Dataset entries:
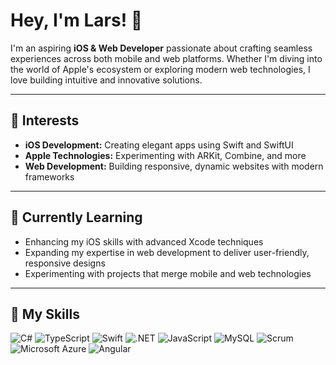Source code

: # Hey, I'm Lars! 👋

I'm an aspiring **iOS & Web Developer** passionate about crafting seamless experiences across both mobile and web platforms. Whether I'm diving into the world of Apple's ecosystem or exploring modern web technologies, I love building intuitive and innovative solutions.

---

## 👀 Interests
- **iOS Development:** Creating elegant apps using Swift and SwiftUI
- **Apple Technologies:** Experimenting with ARKit, Combine, and more
- **Web Development:** Building responsive, dynamic websites with modern frameworks

---

## 🌱 Currently Learning
- Enhancing my iOS skills with advanced Xcode techniques
- Expanding my expertise in web development to deliver user-friendly, responsive designs
- Experimenting with projects that merge mobile and web technologies

---


## 🧠 My Skills

![C#](https://img.shields.io/badge/C%23-239120?style=for-the-badge&logo=c-sharp&logoColor=white)
![TypeScript](https://img.shields.io/badge/TypeScript-3178C6?style=for-the-badge&logo=typescript&logoColor=white)
![Swift](https://img.shields.io/badge/Swift-FA7343?style=for-the-badge&logo=swift&logoColor=white)
![.NET](https://img.shields.io/badge/.NET-512BD4?style=for-the-badge&logo=dotnet&logoColor=white)
![JavaScript](https://img.shields.io/badge/JavaScript-F7DF1E?style=for-the-badge&logo=javascript&logoColor=black)
![MySQL](https://img.shields.io/badge/MySQL-4479A1?style=for-the-badge&logo=mysql&logoColor=white)
![Scrum](https://img.shields.io/badge/Scrum-6DB33F?style=for-the-badge&logo=scrum&logoColor=white)
![Microsoft Azure](https://img.shields.io/badge/Microsoft%20Azure-0078D4?style=for-the-badge&logo=microsoft-azure&logoColor=white)
![Angular](https://img.shields.io/badge/Angular-DD0031?style=for-the-badge&logo=angular&logoColor=white)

### Description of the task
Go over the data above and copy every line that has the word "with" in it.

### Response area
- **Apple Technologies:** Experimenting with ARKit, Combine, and more
- **Web Development:** Building responsive, dynamic websites with modern frameworks
- Enhancing my iOS skills with advanced Xcode techniques
- Experimenting with projects that merge mobile and web technologies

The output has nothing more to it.